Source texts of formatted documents
--
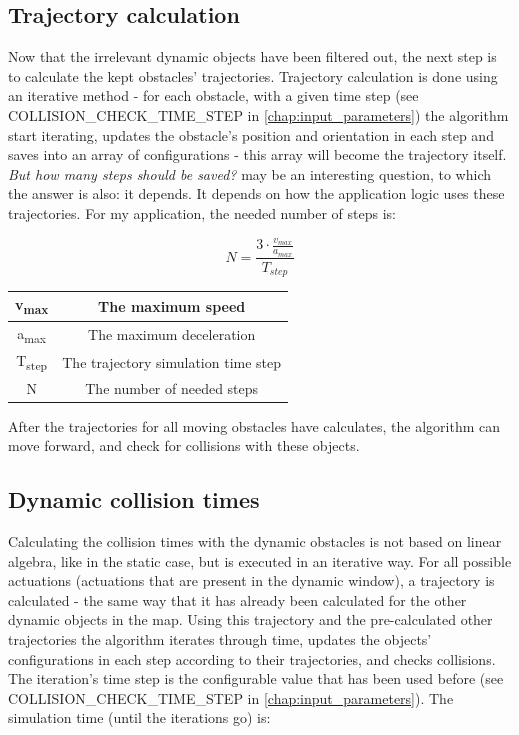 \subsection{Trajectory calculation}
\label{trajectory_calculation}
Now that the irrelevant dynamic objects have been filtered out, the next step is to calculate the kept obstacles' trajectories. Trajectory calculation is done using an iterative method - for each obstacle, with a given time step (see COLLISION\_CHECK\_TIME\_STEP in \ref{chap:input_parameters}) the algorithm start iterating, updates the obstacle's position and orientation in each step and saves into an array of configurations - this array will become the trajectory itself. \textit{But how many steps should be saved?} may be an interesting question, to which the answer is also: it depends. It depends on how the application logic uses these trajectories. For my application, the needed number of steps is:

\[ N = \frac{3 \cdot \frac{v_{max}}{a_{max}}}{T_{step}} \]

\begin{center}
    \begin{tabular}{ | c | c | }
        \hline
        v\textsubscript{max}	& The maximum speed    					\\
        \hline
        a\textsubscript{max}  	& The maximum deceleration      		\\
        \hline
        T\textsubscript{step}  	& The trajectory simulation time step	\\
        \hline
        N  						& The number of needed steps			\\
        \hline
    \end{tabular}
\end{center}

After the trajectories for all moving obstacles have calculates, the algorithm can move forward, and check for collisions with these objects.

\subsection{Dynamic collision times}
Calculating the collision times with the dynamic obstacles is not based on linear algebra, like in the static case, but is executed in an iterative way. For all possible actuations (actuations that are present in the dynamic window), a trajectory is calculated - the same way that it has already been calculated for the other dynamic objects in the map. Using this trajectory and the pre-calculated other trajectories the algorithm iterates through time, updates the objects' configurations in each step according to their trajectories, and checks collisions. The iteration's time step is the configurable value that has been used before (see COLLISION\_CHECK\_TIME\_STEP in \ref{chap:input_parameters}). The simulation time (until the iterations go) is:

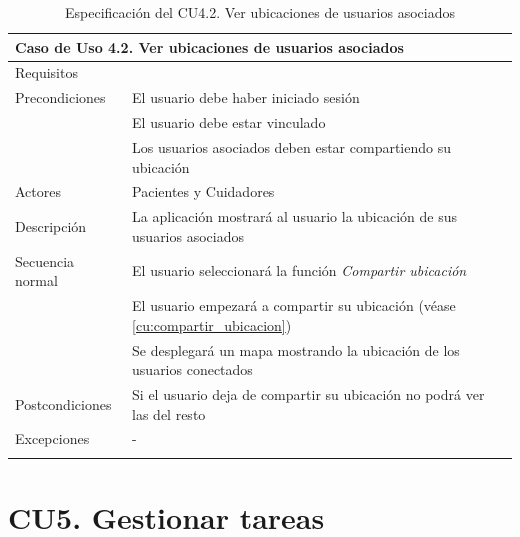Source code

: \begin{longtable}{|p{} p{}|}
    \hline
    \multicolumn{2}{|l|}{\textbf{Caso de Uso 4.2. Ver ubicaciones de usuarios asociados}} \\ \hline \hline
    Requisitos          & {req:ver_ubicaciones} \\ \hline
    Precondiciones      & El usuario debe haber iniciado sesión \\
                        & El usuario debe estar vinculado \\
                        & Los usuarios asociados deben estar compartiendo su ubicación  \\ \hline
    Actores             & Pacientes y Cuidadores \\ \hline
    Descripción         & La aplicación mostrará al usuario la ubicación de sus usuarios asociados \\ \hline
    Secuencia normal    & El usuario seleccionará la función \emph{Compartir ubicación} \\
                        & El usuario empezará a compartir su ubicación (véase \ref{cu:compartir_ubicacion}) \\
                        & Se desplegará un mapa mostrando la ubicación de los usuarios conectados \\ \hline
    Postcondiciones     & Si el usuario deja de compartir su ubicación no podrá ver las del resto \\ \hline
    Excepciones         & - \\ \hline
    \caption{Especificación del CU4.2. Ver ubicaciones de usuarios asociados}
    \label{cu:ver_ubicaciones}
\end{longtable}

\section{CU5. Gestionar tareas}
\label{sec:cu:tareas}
--
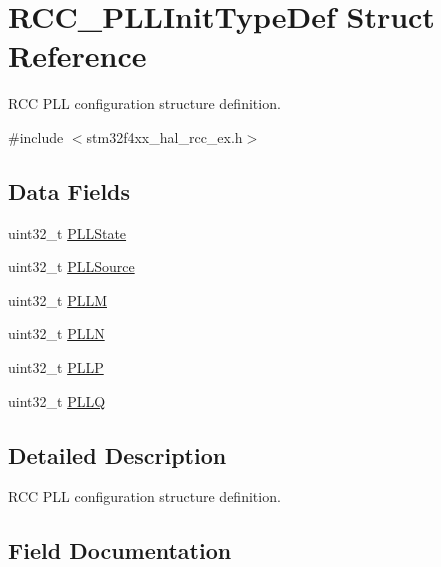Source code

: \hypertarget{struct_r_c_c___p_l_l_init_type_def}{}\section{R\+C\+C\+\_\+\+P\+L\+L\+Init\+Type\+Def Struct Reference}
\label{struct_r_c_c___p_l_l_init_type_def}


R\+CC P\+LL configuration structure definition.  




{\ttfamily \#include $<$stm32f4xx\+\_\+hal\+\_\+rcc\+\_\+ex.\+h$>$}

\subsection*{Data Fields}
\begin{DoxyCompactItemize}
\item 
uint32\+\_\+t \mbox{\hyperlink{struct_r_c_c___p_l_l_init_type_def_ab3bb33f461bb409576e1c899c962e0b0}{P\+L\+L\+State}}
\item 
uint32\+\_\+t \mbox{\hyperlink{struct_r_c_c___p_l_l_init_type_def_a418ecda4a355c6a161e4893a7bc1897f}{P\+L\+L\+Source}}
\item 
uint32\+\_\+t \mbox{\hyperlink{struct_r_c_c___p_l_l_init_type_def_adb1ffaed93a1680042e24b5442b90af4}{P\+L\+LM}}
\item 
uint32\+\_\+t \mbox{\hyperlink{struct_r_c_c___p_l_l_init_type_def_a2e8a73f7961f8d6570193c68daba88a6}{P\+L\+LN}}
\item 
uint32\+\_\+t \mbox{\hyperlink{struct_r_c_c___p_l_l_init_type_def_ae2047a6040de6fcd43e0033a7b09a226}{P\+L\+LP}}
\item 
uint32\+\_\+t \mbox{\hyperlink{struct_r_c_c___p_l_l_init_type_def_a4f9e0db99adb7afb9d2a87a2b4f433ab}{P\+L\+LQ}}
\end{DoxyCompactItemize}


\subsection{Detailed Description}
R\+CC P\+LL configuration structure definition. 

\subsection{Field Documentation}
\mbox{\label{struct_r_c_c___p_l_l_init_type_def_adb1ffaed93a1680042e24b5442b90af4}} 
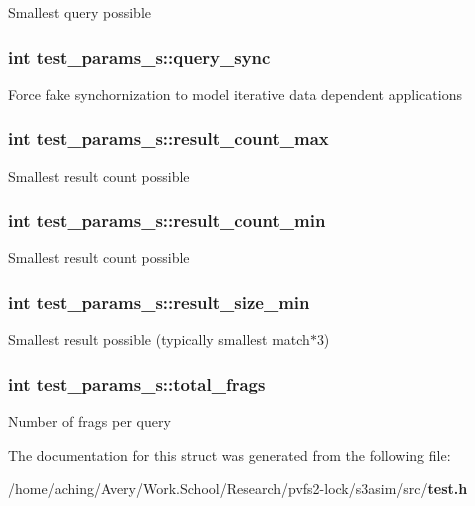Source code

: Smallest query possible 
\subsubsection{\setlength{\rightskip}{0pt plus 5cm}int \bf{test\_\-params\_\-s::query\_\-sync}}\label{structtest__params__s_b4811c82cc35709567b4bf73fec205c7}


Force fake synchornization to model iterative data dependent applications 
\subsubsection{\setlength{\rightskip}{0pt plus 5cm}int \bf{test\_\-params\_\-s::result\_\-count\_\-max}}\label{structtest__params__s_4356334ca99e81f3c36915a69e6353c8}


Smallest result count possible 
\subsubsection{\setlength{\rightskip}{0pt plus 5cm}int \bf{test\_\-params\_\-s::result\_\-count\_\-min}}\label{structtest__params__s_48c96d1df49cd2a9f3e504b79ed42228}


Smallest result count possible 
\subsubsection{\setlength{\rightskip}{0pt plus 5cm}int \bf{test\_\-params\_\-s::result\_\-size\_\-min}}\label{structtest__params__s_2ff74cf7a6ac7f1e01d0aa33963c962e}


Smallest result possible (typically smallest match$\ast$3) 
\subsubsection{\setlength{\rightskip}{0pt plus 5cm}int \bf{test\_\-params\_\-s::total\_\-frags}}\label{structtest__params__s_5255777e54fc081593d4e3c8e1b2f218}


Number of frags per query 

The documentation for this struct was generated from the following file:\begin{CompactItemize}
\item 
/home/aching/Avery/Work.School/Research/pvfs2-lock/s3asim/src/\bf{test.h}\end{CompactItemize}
--
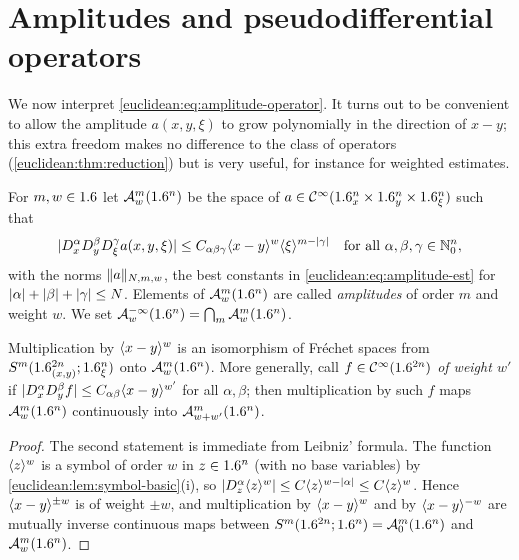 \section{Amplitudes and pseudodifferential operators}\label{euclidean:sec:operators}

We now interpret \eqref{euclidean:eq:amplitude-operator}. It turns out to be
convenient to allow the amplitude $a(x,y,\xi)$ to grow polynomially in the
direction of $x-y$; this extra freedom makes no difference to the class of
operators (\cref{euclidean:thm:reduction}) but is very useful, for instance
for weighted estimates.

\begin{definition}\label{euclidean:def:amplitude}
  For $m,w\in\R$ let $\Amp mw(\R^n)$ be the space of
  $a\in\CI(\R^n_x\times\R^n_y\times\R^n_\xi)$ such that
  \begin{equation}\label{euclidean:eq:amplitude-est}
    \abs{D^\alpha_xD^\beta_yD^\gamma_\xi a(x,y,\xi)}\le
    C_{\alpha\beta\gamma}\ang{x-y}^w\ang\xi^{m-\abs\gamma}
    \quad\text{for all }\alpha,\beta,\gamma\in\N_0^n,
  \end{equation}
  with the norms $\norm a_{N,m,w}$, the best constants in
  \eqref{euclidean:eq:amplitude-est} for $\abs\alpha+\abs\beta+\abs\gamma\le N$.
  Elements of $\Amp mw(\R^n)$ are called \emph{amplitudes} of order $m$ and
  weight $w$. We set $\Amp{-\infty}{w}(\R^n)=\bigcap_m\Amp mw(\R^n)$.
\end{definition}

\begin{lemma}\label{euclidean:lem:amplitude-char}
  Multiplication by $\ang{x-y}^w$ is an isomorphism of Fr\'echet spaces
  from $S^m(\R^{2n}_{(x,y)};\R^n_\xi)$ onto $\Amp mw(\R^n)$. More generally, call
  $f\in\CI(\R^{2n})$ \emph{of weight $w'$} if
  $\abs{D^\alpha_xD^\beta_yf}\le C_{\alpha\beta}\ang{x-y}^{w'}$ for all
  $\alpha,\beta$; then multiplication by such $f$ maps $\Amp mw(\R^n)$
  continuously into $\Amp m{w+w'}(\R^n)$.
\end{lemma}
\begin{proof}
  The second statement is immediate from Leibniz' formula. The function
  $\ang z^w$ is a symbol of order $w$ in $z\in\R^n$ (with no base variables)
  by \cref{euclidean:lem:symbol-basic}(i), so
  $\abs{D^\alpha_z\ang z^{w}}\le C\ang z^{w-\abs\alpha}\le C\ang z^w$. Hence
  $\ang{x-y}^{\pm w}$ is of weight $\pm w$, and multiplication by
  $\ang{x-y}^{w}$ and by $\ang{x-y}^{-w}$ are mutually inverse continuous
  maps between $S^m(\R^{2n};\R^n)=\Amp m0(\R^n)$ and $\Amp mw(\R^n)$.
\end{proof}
--
:: YOUR TASK ::
This exercise requires the lines of the entries containing the string "DoxyCompactItemize".

:: YOUR RESPONSE ::
\begin{DoxyCompactItemize}
\end{DoxyCompactItemize}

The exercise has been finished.